[[ Provided data, beginning ]]
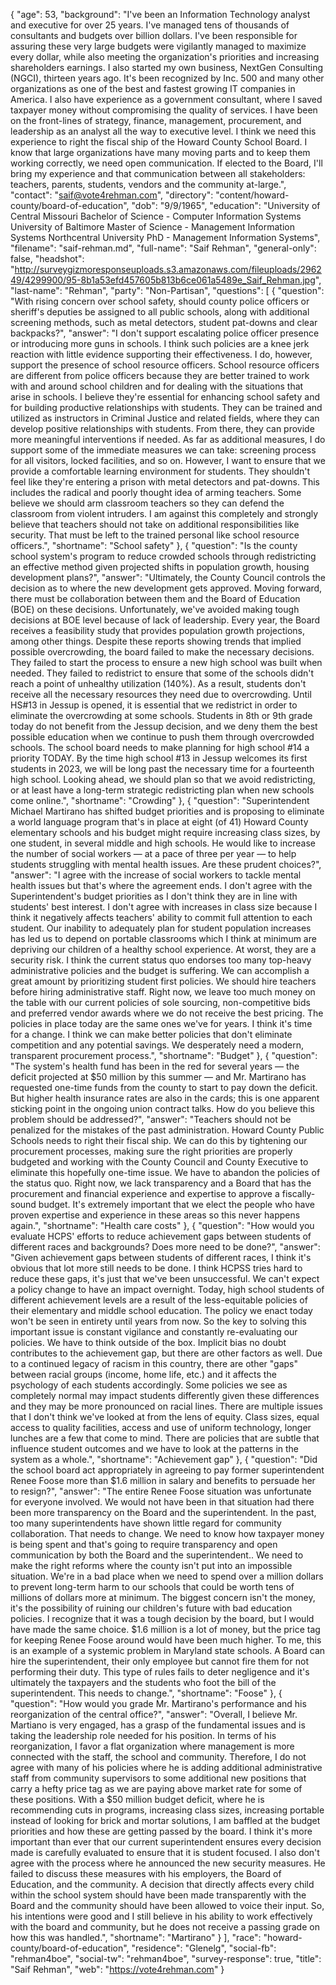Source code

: {
  "age": 53,
  "background": "I've been an Information Technology analyst and executive for over 25 years. I've managed tens of thousands of consultants and budgets over billion dollars. I've been responsible for assuring these very large budgets were vigilantly managed to maximize every dollar, while also meeting the organization's priorities and increasing shareholders earnings. I also started my own business, NextGen Consulting (NGCI), thirteen years ago. It's been recognized by Inc. 500 and many other organizations as one of the best and fastest growing IT companies in America. I also have experience as a government consultant, where I saved taxpayer money without compromising the quality of services. I have been on the front-lines of strategy, finance, management, procurement, and leadership as an analyst all the way to executive level. I think we need this experience to right the fiscal ship of the Howard County School Board. I know that large organizations have many moving parts and to keep them working correctly, we need open communication. If elected to the Board, I'll bring my experience and that communication between all stakeholders: teachers, parents, students, vendors and the community at-large.",
  "contact": "saif@vote4rehman.com",
  "directory": "content/howard-county/board-of-education",
  "dob": "9/9/1965",
  "education": "University of Central Missouri Bachelor of Science - Computer Information Systems University of Baltimore Master of Science - Management Information Systems Northcentral University PhD - Management Information Systems",
  "filename": "saif-rehman.md",
  "full-name": "Saif Rehman",
  "general-only": false,
  "headshot": "http://surveygizmoresponseuploads.s3.amazonaws.com/fileuploads/296249/4299900/95-8b1a53efd457605b813b6ce061a5489e_Saif_Rehman.jpg",
  "last-name": "Rehman",
  "party": "Non-Partisan",
  "questions": [
    {
      "question": "With rising concern over school safety, should county police officers or sheriff's deputies be assigned to all public schools, along with additional screening methods, such as metal detectors, student pat-downs and clear backpacks?",
      "answer": "I don't support escalating police officer presence or introducing more guns in schools. I think such policies are a knee jerk reaction with little evidence supporting their effectiveness. I do, however, support the presence of school resource officers. School resource officers are different from police officers because they are better trained to work with and around school children and for dealing with the situations that arise in schools. I believe they're essential for enhancing school safety and for building productive relationships with students. They can be trained and utilized as instructors in Criminal Justice and related fields, where they can develop positive relationships with students. From there, they can provide more meaningful interventions if needed. As far as additional measures, I do support some of the immediate measures we can take: screening process for all visitors, locked facilities, and so on. However, I want to ensure that we provide a comfortable learning environment for students. They shouldn't feel like they're entering a prison with metal detectors and pat-downs. This includes the radical and poorly thought idea of arming teachers. Some believe we should arm classroom teachers so they can defend the classroom from violent intruders. I am against this completely and strongly believe that teachers should not take on additional responsibilities like security. That must be left to the trained personal like school resource officers.",
      "shortname": "School safety"
    },
    {
      "question": "Is the county school system's program to reduce crowded schools through redistricting an effective method given projected shifts in population growth, housing development plans?",
      "answer": "Ultimately, the County Council controls the decision as to where the new development gets approved. Moving forward, there must be collaboration between them and the Board of Education (BOE) on these decisions. Unfortunately, we've avoided making tough decisions at BOE level because of lack of leadership. Every year, the Board receives a feasibility study that provides population growth projections, among other things. Despite these reports showing trends that implied possible overcrowding, the board failed to make the necessary decisions. They failed to start the process to ensure a new high school was built when needed. They failed to redistrict to ensure that some of the schools didn't reach a point of unhealthy utilization (140%). As a result, students don't receive all the necessary resources they need due to overcrowding. Until HS#13 in Jessup is opened, it is essential that we redistrict in order to eliminate the overcrowding at some schools. Students in 8th or 9th grade today do not benefit from the Jessup decision, and we deny them the best possible education when we continue to push them through overcrowded schools. The school board needs to make planning for high school #14 a priority TODAY. By the time high school #13 in Jessup welcomes its first students in 2023, we will be long past the necessary time for a fourteenth high school. Looking ahead, we should plan so that we avoid redistricting, or at least have a long-term strategic redistricting plan when new schools come online.",
      "shortname": "Crowding"
    },
    {
      "question": "Superintendent Michael Martirano has shifted budget priorities and is proposing to eliminate a world language program that's in place at eight (of 41) Howard County elementary schools and his budget might require increasing class sizes, by one student, in several middle and high schools. He would like to increase the number of social workers — at a pace of three per year — to help students struggling with mental health issues. Are these prudent choices?",
      "answer": "I agree with the increase of social workers to tackle mental health issues but that's where the agreement ends. I don't agree with the Superintendent's budget priorities as I don't think they are in line with students' best interest. I don't agree with increases in class size because I think it negatively affects teachers' ability to commit full attention to each student. Our inability to adequately plan for student population increases has led us to depend on portable classrooms which I think at minimum are depriving our children of a healthy school experience. At worst, they are a security risk. I think the current status quo endorses too many top-heavy administrative policies and the budget is suffering. We can accomplish a great amount by prioritizing student first policies. We should hire teachers before hiring administrative staff. Right now, we leave too much money on the table with our current policies of sole sourcing, non-competitive bids and preferred vendor awards where we do not receive the best pricing. The policies in place today are the same ones we've for years. I think it's time for a change. I think we can make better policies that don't eliminate competition and any potential savings. We desperately need a modern, transparent procurement process.",
      "shortname": "Budget"
    },
    {
      "question": "The system's health fund has been in the red for several years — the deficit projected at $50 million by this summer — and Mr. Martirano has requested one-time funds from the county to start to pay down the deficit. But higher health insurance rates are also in the cards; this is one apparent sticking point in the ongoing union contract talks. How do you believe this problem should be addressed?",
      "answer": "Teachers should not be penalized for the mistakes of the past administration. Howard County Public Schools needs to right their fiscal ship. We can do this by tightening our procurement processes, making sure the right priorities are properly budgeted and working with the County Council and County Executive to eliminate this hopefully one-time issue. We have to abandon the policies of the status quo. Right now, we lack transparency and a Board that has the procurement and financial experience and expertise to approve a fiscally-sound budget. It's extremely important that we elect the people who have proven expertise and experience in these areas so this never happens again.",
      "shortname": "Health care costs"
    },
    {
      "question": "How would you evaluate HCPS' efforts to reduce achievement gaps between students of different races and backgrounds? Does more need to be done?",
      "answer": "Given achievement gaps between students of different races, I think it's obvious that lot more still needs to be done. I think HCPSS tries hard to reduce these gaps, it's just that we've been unsuccessful. We can't expect a policy change to have an impact overnight. Today, high school students of different achievement levels are a result of the less-equitable policies of their elementary and middle school education. The policy we enact today won't be seen in entirety until years from now. So the key to solving this important issue is constant vigilance and constantly re-evaluating our policies. We have to think outside of the box. Implicit bias no doubt contributes to the achievement gap, but there are other factors as well. Due to a continued legacy of racism in this country, there are other \"gaps\" between racial groups (income, home life, etc.) and it affects the psychology of each students accordingly. Some policies we see as completely normal may impact students differently given these differences and they may be more pronounced on racial lines. There are multiple issues that I don't think we've looked at from the lens of equity. Class sizes, equal access to quality facilities, access and use of uniform technology, longer lunches are a few that come to mind. There are policies that are subtle that influence student outcomes and we have to look at the patterns in the system as a whole.",
      "shortname": "Achievement gap"
    },
    {
      "question": "Did the school board act appropriately in agreeing to pay former superintendent Renee Foose more than $1.6 million in salary and benefits to persuade her to resign?",
      "answer": "The entire Renee Foose situation was unfortunate for everyone involved. We would not have been in that situation had there been more transparency on the Board and the superintendent. In the past, too many superintendents have shown little regard for community collaboration. That needs to change. We need to know how taxpayer money is being spent and that's going to require transparency and open communication by both the Board and the superintendent.. We need to make the right reforms where the county isn't put into an impossible situation. We're in a bad place when we need to spend over a million dollars to prevent long-term harm to our schools that could be worth tens of millions of dollars more at minimum. The biggest concern isn't the money, it's the possibility of ruining our children's future with bad education policies. I recognize that it was a tough decision by the board, but I would have made the same choice. $1.6 million is a lot of money, but the price tag for keeping Renee Foose around would have been much higher. To me, this is an example of a systemic problem in Maryland state schools. A Board can hire the superintendent, their only employee but cannot fire them for not performing their duty. This type of rules fails to deter negligence and it's ultimately the taxpayers and the students who foot the bill of the superintendent. This needs to change.",
      "shortname": "Foose"
    },
    {
      "question": "How would you grade Mr. Martirano's performance and his reorganization of the central office?",
      "answer": "Overall, I believe Mr. Martiano is very engaged, has a grasp of the fundamental issues and is taking the leadership role needed for his position. In terms of his reorganization, I favor a flat organization where management is more connected with the staff, the school and community. Therefore, I do not agree with many of his policies where he is adding additional administrative staff from community supervisors to some additional new positions that carry a hefty price tag as we are paying above market rate for some of these positions. With a $50 million budget deficit, where he is recommending cuts in programs, increasing class sizes, increasing portable instead of looking for brick and mortar solutions, I am baffled at the budget priorities and how these are getting passed by the board. I think it's more important than ever that our current superintendent ensures every decision made is carefully evaluated to ensure that it is student focused. I also don't agree with the process where he announced the new security measures. He failed to discuss these measures with his employers, the Board of Education, and the community. A decision that directly affects every child within the school system should have been made transparently with the Board and the community should have been allowed to voice their input. So, his intentions were good and I still believe in his ability to work effectively with the board and community, but he does not receive a passing grade on how this was handled.",
      "shortname": "Martirano"
    }
  ],
  "race": "howard-county/board-of-education",
  "residence": "Glenelg",
  "social-fb": "rehman4boe",
  "social-tw": "rehman4boe",
  "survey-response": true,
  "title": "Saif Rehman",
  "web": "https://vote4rehman.com"
}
[[ Provided data, end ]]
* [Aim of the task]: Read through the entries and copy each line in which "Martirano" appears.

* [Answer section]:
      "question": "Superintendent Michael Martirano has shifted budget priorities and is proposing to eliminate a world language program that's in place at eight (of 41) Howard County elementary schools and his budget might require increasing class sizes, by one student, in several middle and high schools. He would like to increase the number of social workers — at a pace of three per year — to help students struggling with mental health issues. Are these prudent choices?",
      "question": "The system's health fund has been in the red for several years — the deficit projected at $50 million by this summer — and Mr. Martirano has requested one-time funds from the county to start to pay down the deficit. But higher health insurance rates are also in the cards; this is one apparent sticking point in the ongoing union contract talks. How do you believe this problem should be addressed?",
      "question": "How would you grade Mr. Martirano's performance and his reorganization of the central office?",
      "shortname": "Martirano"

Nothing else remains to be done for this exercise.